French will lead all administrative aspects of Nashville Ballet as executive director including operations, development, marketing and finance. As artistic director, Vasterling will focus on the creative aspects of the organization, such as talent recruitment and program creation. Recently, Vasterling was awarded prestigious Fellowships at the Virginia Center for the Creative Arts and NYU’s Center for Ballet and the Arts in New York City.   

“The excellence of Nashville Ballet in performance, talent development and education is well established under Paul Vasterling’s leadership,” said Puryear. “It is an immense pleasure for the organization to have matured to allow Paul to focus on broadening our artistic programming and potential. Lisa is a proven talent who has long been instrumental in our operations success. With her deep passion for Nashville Ballet and strong leadership skills, she will play a critical role in maintaining our professionalism and financial success.
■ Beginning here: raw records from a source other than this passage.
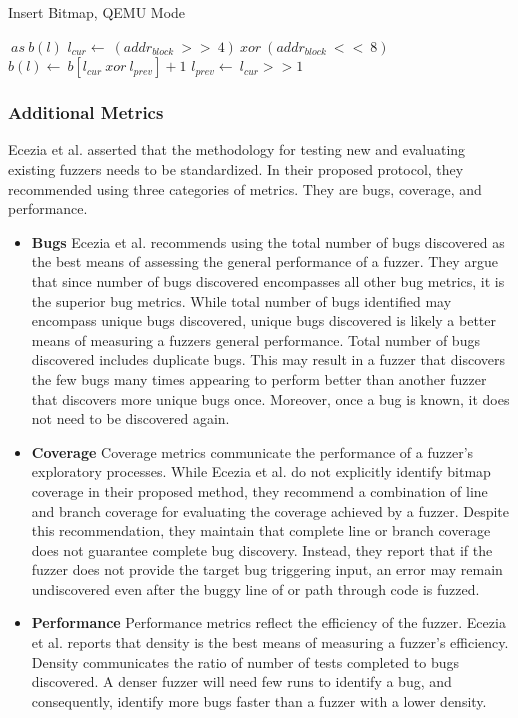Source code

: \begin{algorithm}
    \caption {Insert Bitmap, QEMU Mode}\label{qemu_bitmap}
    \begin{algorithmic}[1]
        $\ as\ b(l)$
                \State $l_{cur} \gets\ (addr_{block}\ >>\ 4)\ xor\ (addr_{block}\ <<\ 8)$
                \State $b(l) \gets\ b[l_{cur}\  xor\  l_{prev}] + 1$
                \State $l_{prev} \gets\ l_{cur} >> 1$
          \EndIf
        \EndProcedure
    \end{algorithmic}
\end{algorithm}

\subsubsection{Additional Metrics}
Ecezia et al. \cite{eceiza_improving_2023} asserted that the methodology for testing new and 
evaluating existing fuzzers needs to be standardized. In their proposed protocol, they 
recommended using three categories of metrics. They are bugs, coverage, and performance. 

\begin{itemize}
    \item \textbf{Bugs} Ecezia et al. recommends using the total number of
    bugs discovered as the best means of assessing the general performance 
    of a fuzzer. They argue that since number of bugs discovered 
    encompasses all other bug metrics, it is the superior bug metrics. 
    While total number of bugs identified may encompass unique bugs 
    discovered, unique bugs discovered is likely a better means of 
    measuring a fuzzers general performance. Total number of bugs 
    discovered includes duplicate bugs. This may result in a fuzzer that 
    discovers the few bugs many times appearing to perform better than 
    another fuzzer that discovers more unique bugs once. Moreover, once a 
    bug is known, it does not need to be discovered again.
    \item \textbf{Coverage} Coverage metrics communicate the performance 
    of a fuzzer's exploratory processes. While Ecezia et al. do not 
    explicitly identify bitmap coverage in their proposed method, they 
    recommend a combination of line and branch coverage for evaluating the 
    coverage achieved by a fuzzer. Despite this recommendation, they 
    maintain that complete line or branch coverage does not guarantee 
    complete bug discovery. Instead, they report that if the fuzzer does 
    not provide the target bug triggering input, an error may remain 
    undiscovered even after the buggy line of or path through code is 
    fuzzed. 
    \item \textbf{Performance} Performance metrics reflect the efficiency 
    of the fuzzer. Ecezia et al. reports that density is the best means of 
    measuring a fuzzer's efficiency. Density communicates the ratio of 
    number of tests completed to bugs discovered. A denser fuzzer will 
    need few runs to identify a bug, and consequently, identify more bugs 
    faster than a fuzzer with a lower density. 
\end{itemize}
We are delighted to announce this expanded leadership team and to have reached this exciting point in the growth of Nashville Ballet.” 

French joined the Nashville Ballet’s administrative team in March 2016 after successful tenures as chief operating officer of the Memphis Symphony Orchestra and then as executive director of the Portland (Maine) Symphony Orchestra. During her time at Nashville Ballet, French has facilitated both exemplary operational and cultural shifts for the company and has made multiple critical new hires, such as a director of finance. She has championed the creation of a five-year strategic plan and an annual employee engagement survey, increased Board engagement through focused initiative and grown the operating budget by more than 20 percent.  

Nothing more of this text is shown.